Soon enough 8:30 rolled around and the introductory speeches began. Enter Hogwarts School of Medicine. Case is different from other medical schools in that the student body is randomly organized into four smaller groups we call "societies." Each society has a leader, who is a physician/administrator to assist in any way with the personal and professional lives of students. The society deans, as we call them, each gave excellent speeches. Part of the reason I chose Case over other medical schools was the support system offered by the societies. I had great experiences in high school and college with similar systems, and from what I've seen at Case today, I think I'll have a positive experience here as well.

After the society speeches, a group of enthusiastic and helpful M2s gave us newbies a run down of the curriculum and how learning at the SOM works. One of the hallmarks of the WR2 curriculum, which supposeldy is like the greatest thing since sliced-bread, are inquiry (IQ) groups. In these groups of 8-9 students, we learn through reading and researching medical cases. There are 2 cases each week. In order to prep us for a tutorial IQ session in the afternoon, one of the M2s interviewed a real patient regarding endocrine dysfunction he has been experiencing throughout his lifetime.
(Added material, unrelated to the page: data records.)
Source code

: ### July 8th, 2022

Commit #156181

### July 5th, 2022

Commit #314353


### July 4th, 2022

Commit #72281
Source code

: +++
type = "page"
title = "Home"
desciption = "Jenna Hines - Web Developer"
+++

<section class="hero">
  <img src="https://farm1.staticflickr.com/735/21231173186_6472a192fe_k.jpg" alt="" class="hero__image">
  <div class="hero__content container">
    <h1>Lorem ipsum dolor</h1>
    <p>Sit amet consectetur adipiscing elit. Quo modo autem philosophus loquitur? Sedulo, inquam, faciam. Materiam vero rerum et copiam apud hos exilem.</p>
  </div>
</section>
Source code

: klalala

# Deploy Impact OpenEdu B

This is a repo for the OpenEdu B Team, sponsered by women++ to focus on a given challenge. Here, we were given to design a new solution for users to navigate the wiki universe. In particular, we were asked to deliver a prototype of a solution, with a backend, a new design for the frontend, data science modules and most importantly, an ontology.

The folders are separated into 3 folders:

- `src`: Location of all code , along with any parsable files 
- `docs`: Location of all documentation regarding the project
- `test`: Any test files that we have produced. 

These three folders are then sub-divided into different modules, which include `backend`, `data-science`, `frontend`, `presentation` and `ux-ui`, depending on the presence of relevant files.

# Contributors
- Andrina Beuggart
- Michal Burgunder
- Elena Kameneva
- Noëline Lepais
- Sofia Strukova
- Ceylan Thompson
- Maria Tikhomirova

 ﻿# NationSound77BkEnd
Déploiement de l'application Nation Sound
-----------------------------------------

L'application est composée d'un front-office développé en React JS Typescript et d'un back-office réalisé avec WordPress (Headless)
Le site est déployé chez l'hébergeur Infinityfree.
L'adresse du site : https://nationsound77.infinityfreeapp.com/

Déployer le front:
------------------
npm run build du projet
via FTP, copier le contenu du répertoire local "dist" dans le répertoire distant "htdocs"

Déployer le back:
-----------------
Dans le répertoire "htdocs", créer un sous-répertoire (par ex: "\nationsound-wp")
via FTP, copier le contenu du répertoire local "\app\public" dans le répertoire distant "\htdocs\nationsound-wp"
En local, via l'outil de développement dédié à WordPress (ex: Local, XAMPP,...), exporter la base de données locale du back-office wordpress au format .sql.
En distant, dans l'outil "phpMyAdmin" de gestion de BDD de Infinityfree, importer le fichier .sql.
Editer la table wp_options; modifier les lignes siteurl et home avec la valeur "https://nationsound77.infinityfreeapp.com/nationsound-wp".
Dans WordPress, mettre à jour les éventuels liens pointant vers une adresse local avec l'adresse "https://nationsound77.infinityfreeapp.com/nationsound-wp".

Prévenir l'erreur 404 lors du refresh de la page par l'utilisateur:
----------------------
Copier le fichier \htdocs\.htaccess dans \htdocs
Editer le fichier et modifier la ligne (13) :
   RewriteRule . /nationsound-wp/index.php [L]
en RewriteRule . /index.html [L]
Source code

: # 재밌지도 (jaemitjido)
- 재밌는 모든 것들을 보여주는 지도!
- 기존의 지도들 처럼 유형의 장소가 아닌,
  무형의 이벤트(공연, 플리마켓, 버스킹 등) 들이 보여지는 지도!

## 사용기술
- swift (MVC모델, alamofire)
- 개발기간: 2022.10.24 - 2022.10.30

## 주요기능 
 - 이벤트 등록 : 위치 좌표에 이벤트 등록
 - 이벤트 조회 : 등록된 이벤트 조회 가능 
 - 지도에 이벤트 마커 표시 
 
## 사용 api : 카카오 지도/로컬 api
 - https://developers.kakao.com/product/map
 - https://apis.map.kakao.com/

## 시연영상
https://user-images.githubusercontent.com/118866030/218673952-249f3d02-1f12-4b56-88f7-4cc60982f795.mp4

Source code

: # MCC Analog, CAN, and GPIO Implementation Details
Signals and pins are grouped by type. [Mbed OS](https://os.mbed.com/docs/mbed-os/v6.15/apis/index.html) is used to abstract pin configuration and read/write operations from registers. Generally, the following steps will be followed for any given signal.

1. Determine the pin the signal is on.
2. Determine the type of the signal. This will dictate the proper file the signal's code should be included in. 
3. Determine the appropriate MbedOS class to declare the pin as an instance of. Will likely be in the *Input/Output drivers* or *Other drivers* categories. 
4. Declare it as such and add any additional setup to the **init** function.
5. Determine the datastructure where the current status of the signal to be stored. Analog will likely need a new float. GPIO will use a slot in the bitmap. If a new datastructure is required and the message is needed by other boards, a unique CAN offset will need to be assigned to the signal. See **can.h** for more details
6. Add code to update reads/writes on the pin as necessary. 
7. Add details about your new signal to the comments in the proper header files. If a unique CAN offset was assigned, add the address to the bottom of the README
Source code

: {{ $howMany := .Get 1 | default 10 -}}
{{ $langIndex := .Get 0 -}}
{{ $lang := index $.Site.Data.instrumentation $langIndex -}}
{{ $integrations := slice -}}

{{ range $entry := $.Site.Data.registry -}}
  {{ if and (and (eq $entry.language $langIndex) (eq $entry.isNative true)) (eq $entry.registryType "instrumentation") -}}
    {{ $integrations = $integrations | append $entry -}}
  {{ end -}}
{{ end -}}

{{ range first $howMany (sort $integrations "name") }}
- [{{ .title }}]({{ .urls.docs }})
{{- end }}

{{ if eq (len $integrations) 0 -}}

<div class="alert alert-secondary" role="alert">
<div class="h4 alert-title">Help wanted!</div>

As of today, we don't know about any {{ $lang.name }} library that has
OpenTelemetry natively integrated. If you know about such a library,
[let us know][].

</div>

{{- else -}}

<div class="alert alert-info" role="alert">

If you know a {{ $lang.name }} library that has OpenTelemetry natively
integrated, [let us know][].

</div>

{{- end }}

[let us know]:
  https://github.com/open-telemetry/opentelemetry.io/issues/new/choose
It wasn't until lunchtime when I realized how lucky I was. We ate lunch in our society groups and I was able to meet the 40 or so students in my society including the 7 other individuals in my IQ group. What I realized was how diverse, talented and genuine each person was. I met students fresh out of college, older students who are married or have decided on a drastic career change, students like myself who have taken only a year or two off between college and med school. I met musicians. I met atheletes. I met people from California as well as people from Cleveland and even from around the world. What was awesome was that each person I met, from early in the morning through lunch and in the afternoon, was not only unique and gifted, but was friendly. It looks like the school picked a good bunch of people.

After lunch we split into IQ groups to run our mock case. Our IQ facilitator, a 2nd year, was great. We played a game called samurai slapper, arguably the most frustrating game ever, as an icebreaker. Basically, the group forms a circle with one person in the midle. Everyone on the perimeter sticks their hand out with their palm facing up. The person in the middle starts the game by picking somebody. This person who is picked must say the name of another person in the group before the guy in the center slaps his/her hand. The person whose name was said aloud must say another person's name before the guy in the middle slaps his/her hand. If anyone on the perimeter fumbles by failing to say a name before his/her hand is slapped they assume the position in the center.

When I was in the middle, I died. This game was tough. The thing is, it worked. I now know all the names of my IQ peers. Overall, the IQ session was great and I think my group really clicked. It's a good thing our group looks like it will work out, since we will be seeing a lot of each other over the next 4 years.

I was kind of wiped out after the IQ session, but I decided to head over to the campus bookstore to attend the medicine open house. Honestly, I wasn't really interested in purchasing any books, nor eating the pizza or cookies they offered (books are cheaper online and I had too much junk food in one day!). I just wanted to get a chance to meet some of my other classmates. It seems like a lot of them have already met each other since there have been some social events earlier in the week. One of the drawbacks with living far away from school is it's difficult/not economically feasible for me to drive down to school or bars/clubs in the area to hang out with other students. So this was my first time getting to meet some people and I'm glad I did.

Honestly, I wasn't too excited about starting med school, but my tune has changed somewhat over the past 12 hours. I think the people you surround yourself with on a daily basis have a huge impact on your outlook. It seems as if I've got a great group of people to help me get through medical school and into residency. Hopefully, I can do my part to help them as well. We'll see how tomorrow goes.